ACTIVITY: Begin at the first line of the data and copy each line through the one containing "Once Riya turned", that line included, with no pictures.

──────

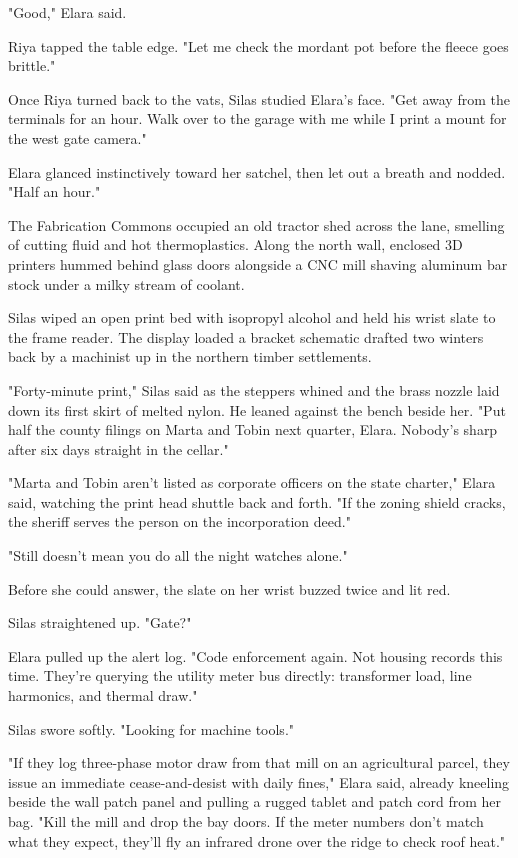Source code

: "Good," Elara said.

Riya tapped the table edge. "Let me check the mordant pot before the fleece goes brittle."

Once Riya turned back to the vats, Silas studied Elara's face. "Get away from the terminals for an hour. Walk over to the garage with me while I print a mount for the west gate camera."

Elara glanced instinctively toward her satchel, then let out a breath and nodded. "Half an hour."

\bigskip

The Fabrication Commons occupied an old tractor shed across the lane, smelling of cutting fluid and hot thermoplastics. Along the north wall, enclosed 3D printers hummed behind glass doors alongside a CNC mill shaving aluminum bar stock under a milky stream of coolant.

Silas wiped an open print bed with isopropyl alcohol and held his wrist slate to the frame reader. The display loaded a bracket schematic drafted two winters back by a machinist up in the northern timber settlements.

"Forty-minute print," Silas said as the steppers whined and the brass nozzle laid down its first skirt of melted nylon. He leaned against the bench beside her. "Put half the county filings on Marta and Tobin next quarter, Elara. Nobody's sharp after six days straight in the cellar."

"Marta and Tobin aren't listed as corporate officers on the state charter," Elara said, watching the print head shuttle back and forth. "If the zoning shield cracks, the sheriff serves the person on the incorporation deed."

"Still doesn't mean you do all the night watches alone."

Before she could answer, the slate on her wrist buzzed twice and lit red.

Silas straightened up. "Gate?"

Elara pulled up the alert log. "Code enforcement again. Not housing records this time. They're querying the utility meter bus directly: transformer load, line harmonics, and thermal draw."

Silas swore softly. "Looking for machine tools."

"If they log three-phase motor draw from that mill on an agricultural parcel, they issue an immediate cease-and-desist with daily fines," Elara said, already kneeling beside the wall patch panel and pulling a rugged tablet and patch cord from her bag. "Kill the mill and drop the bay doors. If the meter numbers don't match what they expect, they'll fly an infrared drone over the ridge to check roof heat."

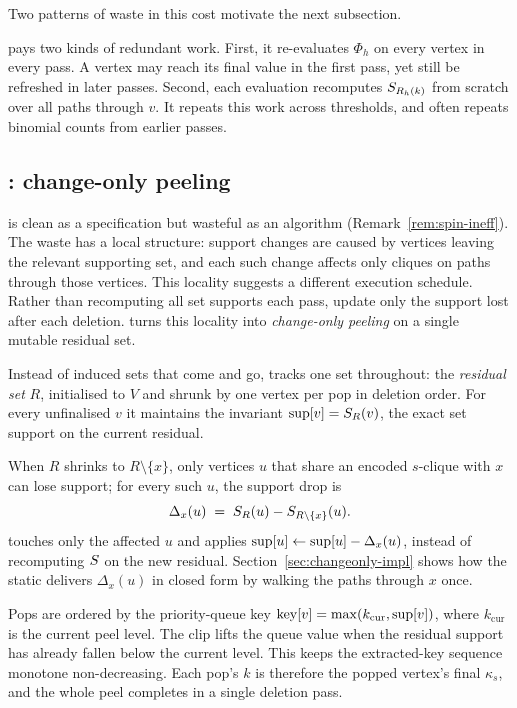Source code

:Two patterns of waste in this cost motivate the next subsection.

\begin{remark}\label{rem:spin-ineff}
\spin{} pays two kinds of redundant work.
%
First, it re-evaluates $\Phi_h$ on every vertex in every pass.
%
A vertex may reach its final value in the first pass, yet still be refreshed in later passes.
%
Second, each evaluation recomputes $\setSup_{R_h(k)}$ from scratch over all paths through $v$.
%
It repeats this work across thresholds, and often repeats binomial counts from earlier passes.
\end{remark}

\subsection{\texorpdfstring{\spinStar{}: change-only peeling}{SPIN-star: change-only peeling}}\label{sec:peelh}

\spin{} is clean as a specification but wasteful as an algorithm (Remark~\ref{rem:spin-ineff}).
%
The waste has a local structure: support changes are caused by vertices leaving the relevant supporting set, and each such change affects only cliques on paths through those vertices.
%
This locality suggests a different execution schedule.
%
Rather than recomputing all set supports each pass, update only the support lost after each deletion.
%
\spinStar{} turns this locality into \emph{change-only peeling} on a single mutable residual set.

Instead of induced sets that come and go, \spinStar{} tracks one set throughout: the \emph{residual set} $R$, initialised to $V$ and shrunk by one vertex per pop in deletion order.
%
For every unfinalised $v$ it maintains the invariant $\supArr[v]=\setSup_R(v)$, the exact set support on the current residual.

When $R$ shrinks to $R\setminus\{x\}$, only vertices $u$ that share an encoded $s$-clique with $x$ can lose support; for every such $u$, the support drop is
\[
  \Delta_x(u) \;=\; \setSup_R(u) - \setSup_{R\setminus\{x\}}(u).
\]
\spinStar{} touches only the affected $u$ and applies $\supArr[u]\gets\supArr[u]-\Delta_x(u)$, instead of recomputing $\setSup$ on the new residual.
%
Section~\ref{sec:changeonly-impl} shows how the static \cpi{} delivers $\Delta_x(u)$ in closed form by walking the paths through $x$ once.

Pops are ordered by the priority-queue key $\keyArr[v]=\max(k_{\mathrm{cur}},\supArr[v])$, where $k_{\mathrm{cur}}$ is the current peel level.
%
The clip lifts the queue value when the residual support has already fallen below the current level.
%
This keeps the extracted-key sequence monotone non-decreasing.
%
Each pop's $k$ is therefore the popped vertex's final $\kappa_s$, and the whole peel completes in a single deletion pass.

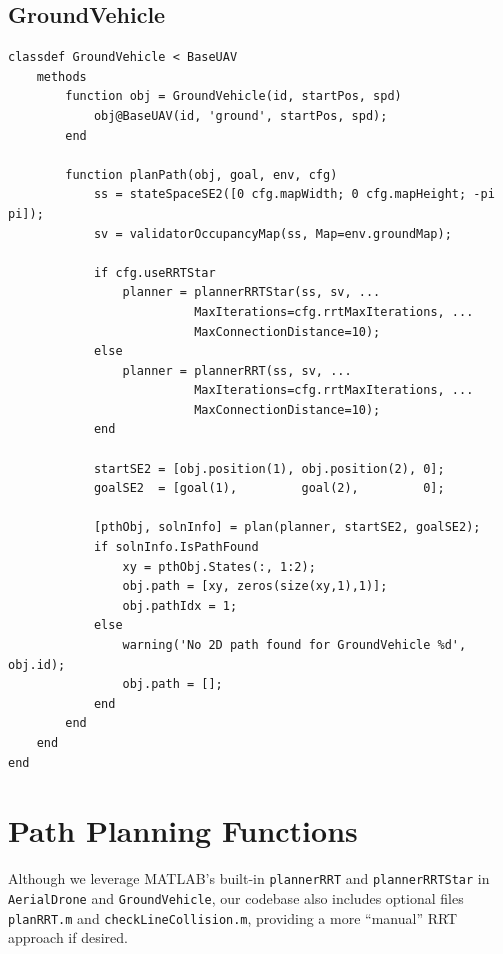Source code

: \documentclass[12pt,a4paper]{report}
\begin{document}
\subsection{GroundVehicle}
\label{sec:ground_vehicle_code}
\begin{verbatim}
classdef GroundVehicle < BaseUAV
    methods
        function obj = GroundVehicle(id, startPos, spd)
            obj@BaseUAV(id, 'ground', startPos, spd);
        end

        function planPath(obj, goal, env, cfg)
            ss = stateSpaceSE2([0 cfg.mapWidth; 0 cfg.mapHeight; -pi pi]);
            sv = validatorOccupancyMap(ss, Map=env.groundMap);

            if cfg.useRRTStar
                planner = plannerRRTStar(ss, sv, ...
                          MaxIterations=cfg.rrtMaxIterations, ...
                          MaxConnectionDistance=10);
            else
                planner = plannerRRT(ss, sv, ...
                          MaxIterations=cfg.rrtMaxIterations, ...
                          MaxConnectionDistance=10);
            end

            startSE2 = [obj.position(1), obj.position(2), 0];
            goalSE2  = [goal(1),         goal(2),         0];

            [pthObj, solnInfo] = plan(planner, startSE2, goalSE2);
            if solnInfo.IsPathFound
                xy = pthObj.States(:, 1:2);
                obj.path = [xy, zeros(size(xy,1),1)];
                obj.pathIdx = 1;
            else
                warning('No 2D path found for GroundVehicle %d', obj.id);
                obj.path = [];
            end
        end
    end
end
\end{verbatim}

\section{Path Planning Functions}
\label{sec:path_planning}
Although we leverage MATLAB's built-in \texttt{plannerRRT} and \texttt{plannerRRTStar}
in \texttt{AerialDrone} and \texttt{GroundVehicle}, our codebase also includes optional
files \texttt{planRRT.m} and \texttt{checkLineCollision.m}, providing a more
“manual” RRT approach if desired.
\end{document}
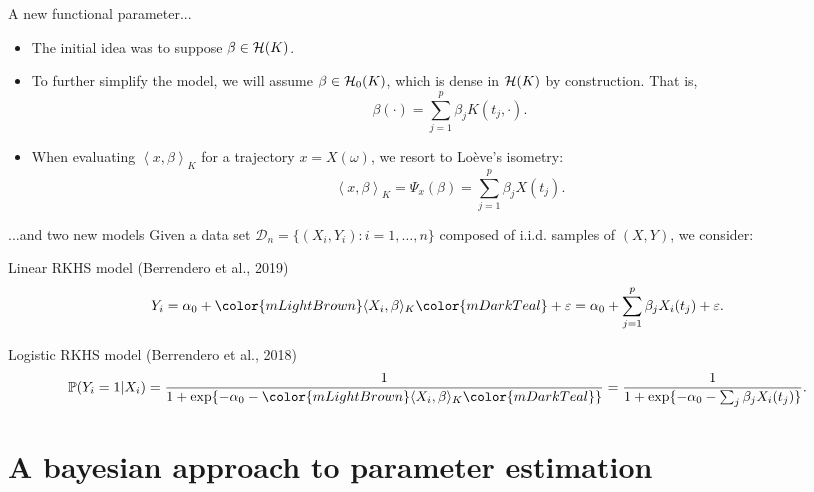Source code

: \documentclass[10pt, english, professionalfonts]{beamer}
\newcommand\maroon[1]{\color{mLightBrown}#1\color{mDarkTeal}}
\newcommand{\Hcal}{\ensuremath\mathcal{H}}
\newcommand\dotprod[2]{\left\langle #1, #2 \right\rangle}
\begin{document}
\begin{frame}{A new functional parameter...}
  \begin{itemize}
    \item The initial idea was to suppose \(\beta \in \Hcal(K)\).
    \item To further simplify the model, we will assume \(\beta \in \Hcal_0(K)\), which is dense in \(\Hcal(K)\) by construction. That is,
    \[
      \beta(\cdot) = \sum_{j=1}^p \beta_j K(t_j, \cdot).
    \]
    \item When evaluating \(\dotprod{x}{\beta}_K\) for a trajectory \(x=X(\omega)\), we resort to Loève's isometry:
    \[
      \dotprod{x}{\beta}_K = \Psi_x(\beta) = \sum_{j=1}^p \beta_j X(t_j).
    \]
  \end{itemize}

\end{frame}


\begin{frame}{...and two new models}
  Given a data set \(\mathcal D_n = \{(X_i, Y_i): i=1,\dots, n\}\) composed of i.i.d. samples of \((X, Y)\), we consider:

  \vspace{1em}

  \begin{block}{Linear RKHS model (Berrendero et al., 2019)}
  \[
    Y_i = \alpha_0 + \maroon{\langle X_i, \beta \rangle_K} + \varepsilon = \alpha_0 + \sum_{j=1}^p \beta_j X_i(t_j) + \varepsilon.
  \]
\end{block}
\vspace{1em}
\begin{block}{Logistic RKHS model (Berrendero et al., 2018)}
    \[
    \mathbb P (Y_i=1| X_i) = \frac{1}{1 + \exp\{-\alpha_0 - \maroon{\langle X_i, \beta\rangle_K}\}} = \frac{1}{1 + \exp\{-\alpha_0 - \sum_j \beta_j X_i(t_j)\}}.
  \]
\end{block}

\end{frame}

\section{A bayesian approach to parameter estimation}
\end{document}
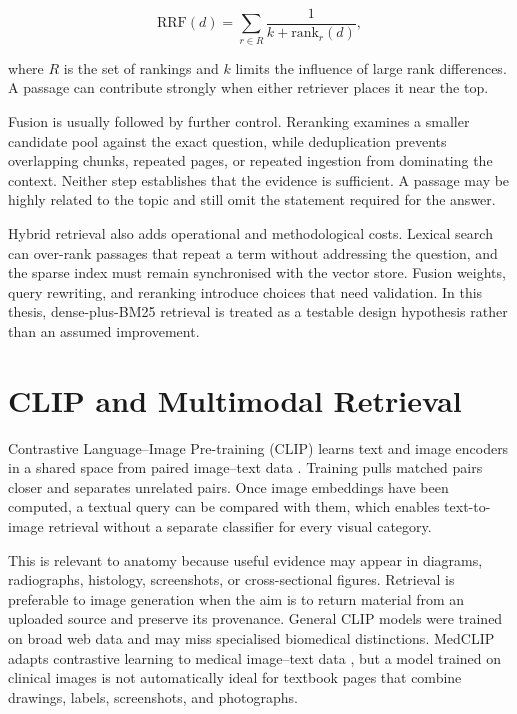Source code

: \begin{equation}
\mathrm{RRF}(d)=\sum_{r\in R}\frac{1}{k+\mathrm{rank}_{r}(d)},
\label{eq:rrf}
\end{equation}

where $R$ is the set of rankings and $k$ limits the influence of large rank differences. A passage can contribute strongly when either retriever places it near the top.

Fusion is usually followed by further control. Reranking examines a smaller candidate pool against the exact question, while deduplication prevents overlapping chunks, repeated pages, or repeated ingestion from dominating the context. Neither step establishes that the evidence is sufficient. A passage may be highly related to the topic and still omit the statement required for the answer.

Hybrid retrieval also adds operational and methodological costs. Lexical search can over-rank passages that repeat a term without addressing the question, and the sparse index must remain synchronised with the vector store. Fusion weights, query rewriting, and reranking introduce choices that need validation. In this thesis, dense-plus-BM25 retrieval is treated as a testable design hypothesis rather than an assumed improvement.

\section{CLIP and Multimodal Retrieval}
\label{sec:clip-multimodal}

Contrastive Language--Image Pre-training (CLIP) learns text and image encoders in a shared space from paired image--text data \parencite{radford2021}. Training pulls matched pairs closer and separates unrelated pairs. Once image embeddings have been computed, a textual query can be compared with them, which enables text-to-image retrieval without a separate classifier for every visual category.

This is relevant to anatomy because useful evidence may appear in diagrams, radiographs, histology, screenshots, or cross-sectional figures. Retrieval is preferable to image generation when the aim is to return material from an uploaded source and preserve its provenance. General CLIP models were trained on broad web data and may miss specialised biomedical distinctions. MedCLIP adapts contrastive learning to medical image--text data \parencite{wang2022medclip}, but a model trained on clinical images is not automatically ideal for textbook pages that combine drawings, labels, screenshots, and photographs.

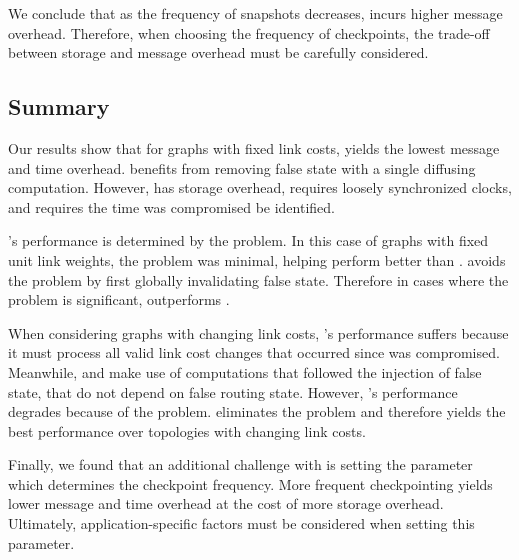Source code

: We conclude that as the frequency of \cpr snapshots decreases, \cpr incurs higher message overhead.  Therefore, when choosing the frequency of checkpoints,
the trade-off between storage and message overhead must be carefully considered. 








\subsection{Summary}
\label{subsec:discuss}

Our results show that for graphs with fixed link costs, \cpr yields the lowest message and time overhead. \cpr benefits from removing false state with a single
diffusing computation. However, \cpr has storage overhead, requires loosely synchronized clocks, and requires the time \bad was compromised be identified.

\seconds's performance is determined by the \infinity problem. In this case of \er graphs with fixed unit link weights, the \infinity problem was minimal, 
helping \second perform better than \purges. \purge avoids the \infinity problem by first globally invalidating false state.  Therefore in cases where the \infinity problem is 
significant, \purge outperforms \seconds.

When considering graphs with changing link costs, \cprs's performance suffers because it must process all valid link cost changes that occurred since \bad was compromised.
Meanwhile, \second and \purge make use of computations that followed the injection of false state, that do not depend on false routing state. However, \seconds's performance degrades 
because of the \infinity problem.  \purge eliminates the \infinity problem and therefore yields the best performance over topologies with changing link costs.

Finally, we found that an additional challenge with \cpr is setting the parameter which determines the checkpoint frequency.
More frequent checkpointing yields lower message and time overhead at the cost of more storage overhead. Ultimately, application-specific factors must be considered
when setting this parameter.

──────

COMPLETED TASK:
Source code

: "Good," Elara said.

Riya tapped the table edge. "Let me check the mordant pot before the fleece goes brittle."

Once Riya turned back to the vats, Silas studied Elara's face. "Get away from the terminals for an hour. Walk over to the garage with me while I print a mount for the west gate camera."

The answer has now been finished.